On arrival, he proclaimed himself "a pilgrim of peace", reminding the crowd that his speech today to the United Nations, his first in 16 years, would come exactly 30 years after Pope Paul VI delivered the injunction: "No more war, war never again!"
Hundreds of thousands of the faithful will greet Pope John Paul at outdoor Masses in New Jersey, New York's Central Park and Baltimore. But behind the cheering and the moments of shared worship will be the background noise of deepening dissent among America's 56 million Catholics - if not with the leadership offered by the Pope himself, whom they adore, then with his strict positions on issues of reproduction, gender and sexuality.
The devotion among American Catholics for the pontiff seems virtually unaffected by the debate on his actual teachings. Whatever they think of the message, they apparently still favour the messenger. An opinion poll published yesterday by ABC TV and the Washington Post indicated an 82 per cent approval rating for the Pope and his stewardship of the Church.
But when it comes to particulars of the message, they flee him in droves. According to the same poll, 93 per cent of American Catholics believe practising birth control is acceptable, 85 per cent think divorced people can still be good Catholics and 69 per cent said women who have abortions could also be good Catholics. Other polls have shown majority support for women priests and a married priesthood.
Most sensitive among all these issues, because it crosses so completely into American political debate, is abortion. It was expected to be raised during a brief meeting yesterday between the Pope and President Bill Clinton, who greeted him at Newark International Airport. The President is in favour of free choice on abortion; the pontiff, by contrast, has urged a world- wide campaign by Catholics to oppose it.

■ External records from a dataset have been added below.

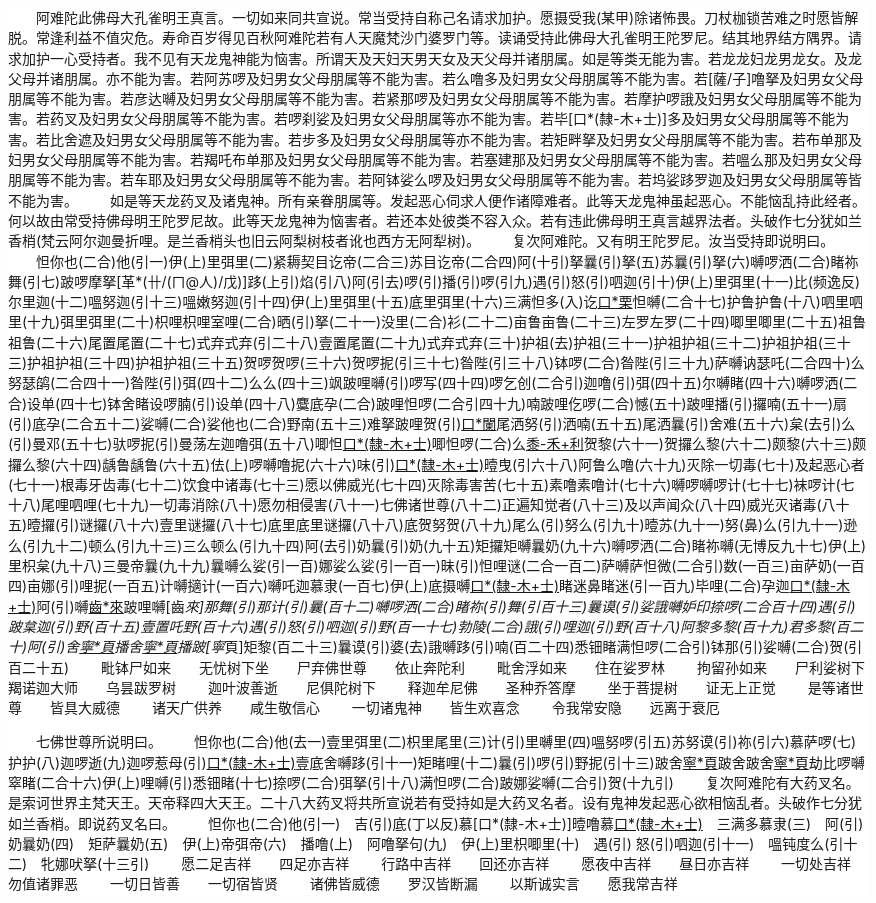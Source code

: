 　　阿难陀此佛母大孔雀明王真言。一切如来同共宣说。常当受持自称己名请求加护。愿摄受我(某甲)除诸怖畏。刀杖枷锁苦难之时愿皆解脱。常逢利益不值灾危。寿命百岁得见百秋阿难陀若有人天魔梵沙门婆罗门等。读诵受持此佛母大孔雀明王陀罗尼。结其地界结方隅界。请求加护一心受持者。我不见有天龙鬼神能为恼害。所谓天及天妇天男天女及天父母并诸朋属。如是等类无能为害。若龙龙妇龙男龙女。及龙父母并诸朋属。亦不能为害。若阿苏啰及妇男女父母朋属等不能为害。若么噜多及妇男女父母朋属等不能为害。若[薩/子]噜拏及妇男女父母朋属等不能为害。若彦达嚩及妇男女父母朋属等不能为害。若紧那啰及妇男女父母朋属等不能为害。若摩护啰誐及妇男女父母朋属等不能为害。若药叉及妇男女父母朋属等不能为害。若啰刹娑及妇男女父母朋属等亦不能为害。若毕[口*(隸-木+士)]多及妇男女父母朋属等不能为害。若比舍遮及妇男女父母朋属等不能为害。若步多及妇男女父母朋属等亦不能为害。若矩畔拏及妇男女父母朋属等不能为害。若布单那及妇男女父母朋属等不能为害。若羯吒布单那及妇男女父母朋属等不能为害。若塞建那及妇男女父母朋属等不能为害。若嗢么那及妇男女父母朋属等不能为害。若车耶及妇男女父母朋属等不能为害。若阿钵娑么啰及妇男女父母朋属等不能为害。若坞娑跢罗迦及妇男女父母朋属等皆不能为害。
　　如是等天龙药叉及诸鬼神。所有亲眷朋属等。发起恶心伺求人便作诸障难者。此等天龙鬼神虽起恶心。不能恼乱持此经者。何以故由常受持佛母明王陀罗尼故。此等天龙鬼神为恼害者。若还本处彼类不容入众。若有违此佛母明王真言越界法者。头破作七分犹如兰香梢(梵云阿尔迦曼折哩。是兰香梢头也旧云阿梨树枝者讹也西方无阿犁树)。
　　复次阿难陀。又有明王陀罗尼。汝当受持即说明曰。
　　怛你也(二合)他(引一)伊(上)里弭里(二)紧耨契目讫帝(二合三)苏目讫帝(二合四)阿(十引)拏曩(引)拏(五)苏曩(引)拏(六)嚩啰洒(二合)睹祢舞(引七)跛啰摩拏[革*(卄/(ㄇ@人)/戊)]跢(上引)焰(引八)阿(引去)啰(引)播(引)啰(引九)遇(引)怒(引)呬迦(引十)伊(上)里弭里(十一)比(频逸反)尔里迦(十二)嗢努迦(引十三)嗢嫩努迦(引十四)伊(上)里弭里(十五)底里弭里(十六)三满怛多(入)讫[口*栗](二合)怛嚩(二合十七)护鲁护鲁(十八)呬里呬里(十九)弭里弭里(二十)枳哩枳哩室哩(二合)晒(引)拏(二十一)没里(二合)衫(二十二)亩鲁亩鲁(二十三)左罗左罗(二十四)唧里唧里(二十五)祖鲁祖鲁(二十六)尾置尾置(二十七)式弃式弃(引二十八)壹置尾置(二十九)式弃式弃(三十)护祖(去)护祖(三十一)护祖护祖(三十二)护祖护祖(三十三)护祖护祖(三十四)护祖护祖(三十五)贺啰贺啰(三十六)贺啰抳(引三十七)昝陛(引三十八)钵啰(二合)昝陛(引三十九)萨嚩讷瑟吒(二合四十)么努瑟鹐(二合四十一)昝陛(引)弭(四十二)么么(四十三)飒跛哩嚩(引)啰写(四十四)啰乞创(二合引)迦噜(引)弭(四十五)尔嚩睹(四十六)嚩啰洒(二合)设单(四十七)钵舍睹设啰腩(引)设单(四十八)麌底孕(二合)跛哩怛啰(二合引四十九)喃跛哩仡啰(二合)憾(五十)跛哩播(引)攞喃(五十一)扇(引)底孕(二合五十二)娑嚩(二合)娑他也(二合)野南(五十三)难拏跛哩贺(引)[口*闌](引舌呼五十四)尾洒努(引)洒喃(五十五)尾洒曩(引)舍难(五十六)枲(去引)么(引)曼邓(五十七)驮啰抳(引)曼荡左迦噜弭(五十八)唧怛[口*(隸-木+士)](二合引五十九)唧怛啰(二合)么[黍-禾+利](六十)贺黎(六十一)贺攞么黎(六十二)颇黎(六十三)颇攞么黎(六十四)龋鲁龋鲁(六十五)佉(上)啰嚩噜抳(六十六)味(引)[口*(隸-木+士)](引六十七)曀曳(引六十八)阿鲁么噜(六十九)灭除一切毒(七十)及起恶心者(七十一)根毒牙齿毒(七十二)饮食中诸毒(七十三)愿以佛威光(七十四)灭除毒害苦(七十五)素噜素噜计(七十六)嚩啰嚩啰计(七十七)袜啰计(七十八)尾哩呬哩(七十九)一切毒消除(八十)愿勿相侵害(八十一)七佛诸世尊(八十二)正遍知觉者(八十三)及以声闻众(八十四)威光灭诸毒(八十五)曀攞(引)谜攞(八十六)壹里谜攞(八十七)底里底里谜攞(八十八)底贺努贺(八十九)尾么(引)努么(引九十)曀苏(九十一)努(鼻)么(引九十一)逊么(引九十二)顿么(引九十三)三么顿么(引九十四)阿(去引)奶曩(引)奶(九十五)矩攞矩嚩曩奶(九十六)嚩啰洒(二合)睹祢嚩(无博反九十七)伊(上)里枳枲(九十八)三曼帝曩(九十九)曩嚩么娑(引一百)娜娑么娑(引一百一)昧(引)怛哩谜(二合一百二)萨嚩萨怛微(二合引)数(一百三)亩萨奶(一百四)亩娜(引)哩抳(一百五)计嚩擿计(一百六)嚩吒迦慕隶(一百七)伊(上)底摄嚩[口*(隸-木+士)](一百八)睹迷鼻睹迷(引一百九)毕哩(二合)孕迦[口*(隸-木+士)](一百十)阿(引)嚩[齒*來](百十一)跛哩嚩[齒*來]那舞(引)那计(引)曩(百十二)嚩啰洒(二合)睹祢(引)舞(引百十三)曩谟(引)娑誐嚩妒印捺啰(二合百十四)遇(引)跛枲迦(引)野(百十五)壹置吒野(百十六)遇(引)怒(引)呬迦(引)野(百一十七)勃陵(二合)誐(引)哩迦(引)野(百十八)阿黎多黎(百十九)君多黎(百二十)阿(引)舍[寧*頁](百二十一)播舍[寧*頁](百二十二引)播跛[寧*頁]矩黎(百二十三)曩谟(引)婆(去)誐嚩跢(引)喃(百二十四)悉钿睹满怛啰(二合引)钵那(引)娑嚩(二合)贺(引百二十五)
　　毗钵尸如来　　无忧树下坐　　尸弃佛世尊　　依止奔陀利
　　毗舍浮如来　　住在娑罗林
　　拘留孙如来　　尸利娑树下　　羯诺迦大师　　乌昙跋罗树
　　迦叶波善逝　　尼俱陀树下
　　释迦牟尼佛　　圣种乔答摩
　　坐于菩提树　　证无上正觉
　　是等诸世尊　　皆具大威德
　　诸天广供养　　咸生敬信心
　　一切诸鬼神　　皆生欢喜念
　　令我常安隐　　远离于衰厄

　　七佛世尊所说明曰。
　　怛你也(二合)他(去一)壹里弭里(二)枳里尾里(三)计(引)里嚩里(四)嗢努啰(引五)苏努谟(引)祢(引六)慕萨啰(七)护护(八)迦啰逝(九)迦啰惹母(引)[口*(隸-木+士)](十)壹底舍嚩跢(引十一)矩睹哩(十二)曩(引)啰(引)野抳(引十三)跛舍[寧*頁](十四)跛舍跛舍[寧*頁](十五)劫比啰嚩窣睹(二合十六)伊(上)哩嚩(引)悉钿睹(十七)捺啰(二合)弭拏(引十八)满怛啰(二合)跛娜娑嚩(二合引)贺(十九引)
　　复次阿难陀有大药叉名。是索诃世界主梵天王。天帝释四大天王。二十八大药叉将共所宣说若有受持如是大药叉名者。设有鬼神发起恶心欲相恼乱者。头破作七分犹如兰香梢。即说药叉名曰。
　　怛你也(二合)他(引一)　吉(引)底(丁以反)慕[口*(隸-木+士)]曀噜慕[口*(隸-木+士)](二)　三满多慕隶(三)　阿(引)奶曩奶(四)　矩萨曩奶(五)　伊(上)帝弭帝(六)　播噜(上)　阿噜拏句(九)　伊(上)里枳唧里(十)　遇(引)
怒(引)呬迦(引十一)　嗢钝度么(引十二)　牝娜吠拏(十三引)
　　愿二足吉祥　　四足亦吉祥
　　行路中吉祥　　回还亦吉祥
　　愿夜中吉祥　　昼日亦吉祥
　　一切处吉祥　　勿值诸罪恶
　　一切日皆善　　一切宿皆贤
　　诸佛皆威德　　罗汉皆断漏
　　以斯诚实言　　愿我常吉祥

In turn, the Pope is known to have mixed feelings about the US. "God's playground" it may be, and without question its Catholic Church, with its considerable wealth and huge following, is one of the most vibrant. But he also sees the US as a place in moral decay. In recent weeks he has warned of the new enemies of hedonism, greed and consumerism - phenomena not unknown in America. In a recent address, he noted that the "light of Christ" came from the East and that the "West has need of this light".
At the UN today, the Pope is expected to urge greater work on protecting human rights and ending strife in Bosnia and Africa. On his flight yesterday, he spoke of the need also to shore up the UN. "One speaks much about the crisis of the United Nations but even if it is in crisis it must be safeguarded, because it is worth having this ... family of nations."
The "pilgrim Pope", meanwhile, will spend his days in New York cocooned in unprecedented security. As far as possible, he will be transported by helicopter or in a "Popemobile" fitted with a double dome of bullet- proof glass. It will be much different from the last time he was in the Big Apple, in 1979, when he rode the streets in an open limousine.